Experiments: Question Answering

The authors evaluated DPR on end-to-end QA systems (i.e., retriever + neural reader). The results showed that higher retriever accuracy typically leads to better final QA results, and the passages retrieved by DPR are more likely to contain the correct answers. As shown in the table below, QA systems using DPR generally perform better, except for SQuAD.

Reader for End-to-End

The reader used would score the subset of [math]\displaystyle{ k }[/math] passages which were retrieved using DPR. Next, the reader would extract an answer span from each passage and assign a span score. The best span from the passage with the highest selection score is chosen as the final answer. To calculate these scores linear layers followed by a softmax are applied on top of the BERT output as follows:

[math]\displaystyle{ \textbf{P}_{start,i}= softmax(\textbf{P}_i \textbf{w}_{start}) \in \mathbb{R}^L }[/math] where [math]\displaystyle{ L }[/math] is the number of words in the passage. (1)

[math]\displaystyle{ \textbf{P}_{end,i}= softmax(\textbf{P}_i \textbf{w}_{start}) \in \mathbb{R}^L }[/math] where [math]\displaystyle{ L }[/math] is the number of words in the passage. (2)

[math]\displaystyle{ \textbf{P}_{selected}= softmax(\hat{\textbf{P}}^T_i \textbf{w}_{selected}) \in \mathbb{R}^k }[/math] where [math]\displaystyle{ k }[/math] is the number of passages. (3)
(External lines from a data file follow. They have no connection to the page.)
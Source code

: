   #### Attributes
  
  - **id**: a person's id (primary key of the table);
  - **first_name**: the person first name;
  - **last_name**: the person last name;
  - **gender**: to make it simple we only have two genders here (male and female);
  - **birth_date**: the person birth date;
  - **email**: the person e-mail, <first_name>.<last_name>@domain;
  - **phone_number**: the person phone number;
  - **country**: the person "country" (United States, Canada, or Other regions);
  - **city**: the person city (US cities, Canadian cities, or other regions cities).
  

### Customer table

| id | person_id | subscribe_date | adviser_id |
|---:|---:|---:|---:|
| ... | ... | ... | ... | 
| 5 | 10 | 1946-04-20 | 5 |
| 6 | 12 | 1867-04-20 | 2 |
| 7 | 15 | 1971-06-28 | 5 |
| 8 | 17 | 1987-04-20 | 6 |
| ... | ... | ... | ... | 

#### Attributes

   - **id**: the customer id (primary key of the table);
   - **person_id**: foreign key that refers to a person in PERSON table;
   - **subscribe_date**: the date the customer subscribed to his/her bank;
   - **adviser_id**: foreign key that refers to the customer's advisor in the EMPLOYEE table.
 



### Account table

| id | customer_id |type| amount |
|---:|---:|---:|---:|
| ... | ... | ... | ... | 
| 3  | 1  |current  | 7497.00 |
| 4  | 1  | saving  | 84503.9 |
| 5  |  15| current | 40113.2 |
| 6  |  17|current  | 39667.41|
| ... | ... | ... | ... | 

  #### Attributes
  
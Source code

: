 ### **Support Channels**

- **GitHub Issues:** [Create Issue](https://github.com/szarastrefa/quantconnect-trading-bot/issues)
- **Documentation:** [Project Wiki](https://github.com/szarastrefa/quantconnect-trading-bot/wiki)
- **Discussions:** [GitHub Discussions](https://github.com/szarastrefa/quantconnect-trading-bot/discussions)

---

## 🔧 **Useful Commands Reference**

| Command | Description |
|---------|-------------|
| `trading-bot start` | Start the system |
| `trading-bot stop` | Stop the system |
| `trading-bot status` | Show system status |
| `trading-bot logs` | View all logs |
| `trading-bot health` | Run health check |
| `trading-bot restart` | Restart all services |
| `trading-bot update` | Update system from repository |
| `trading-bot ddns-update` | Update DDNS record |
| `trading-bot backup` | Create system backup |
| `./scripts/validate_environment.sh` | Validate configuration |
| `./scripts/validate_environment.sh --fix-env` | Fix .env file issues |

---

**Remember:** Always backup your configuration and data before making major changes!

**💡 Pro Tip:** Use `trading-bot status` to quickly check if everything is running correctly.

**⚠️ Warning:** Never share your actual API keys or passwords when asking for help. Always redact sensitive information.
Here [math]\displaystyle{ \textbf{P}_i \in \mathbb{R}^{L \times h} }[/math] used in (1) and (2), [math]\displaystyle{ i }[/math] is one of the [math]\displaystyle{ k }[/math] passages and [math]\displaystyle{ h }[/math] is the hidden layer dimension of BERT's output. Additionally, [math]\displaystyle{ \hat{\textbf{P}} = [\textbf{P}^{[CLS]}_1,...,\textbf{P}^{[CLS]}_k] \in \mathbb{R}^{h \times k} }[/math]. Here [math]\displaystyle{ \textbf{w}_{start},\textbf{w}_{end},\textbf{w}_{selected} }[/math] are learnable vectors. The span score for [math]\displaystyle{ s }[/math]-th starting word to the [math]\displaystyle{ t }[/math]-th ending word of the [math]\displaystyle{ i }[/math]-th passage then can be calculated as [math]\displaystyle{ P_{start,i}(s) \times P_{end,i}(t) }[/math] where [math]\displaystyle{ s,t }[/math] are used to select the corresponding index of [math]\displaystyle{ \textbf{P}_{start,i}, \textbf{P}_{end,i} }[/math] respectively. The passage selection score for the [math]\displaystyle{ i }[/math]-th passage can be computed similarly, by indexing the [math]\displaystyle{ i }[/math]-th element of [math]\displaystyle{ \textbf{P}_{selected} }[/math].

Source Code

The code for this paper is freely available at https://github.com/facebookresearch/DPR.

Conclusion

In conclusion, this paper proposed a dense retrieval method which can generally outperform traditional bag-of-words methods in open domain question answering tasks. Dense retrieval methods make use of pre-training language model Bert and achieved state-of-art performance on many QA datasets. Dense retrieval methods are good at capturing word variants and semantic relationships, but are relatively weak at capturing exact keyword match. This paper also covers a few training techniques that are required to successfully train a dense retriever. Overall, learning dense representations for first stage retrieval can potentially improve QA system performance, and has received more attention.

References

[1] Vladimir Karpukhin, Barlas Oğuz, Sewon Min, Patrick Lewis, Ledell Wu, Sergey Edunov, Danqi Chen, Wen-tau Yih. Dense Passage Retrieval for Open-Domain Question Answering. EMNLP 2020.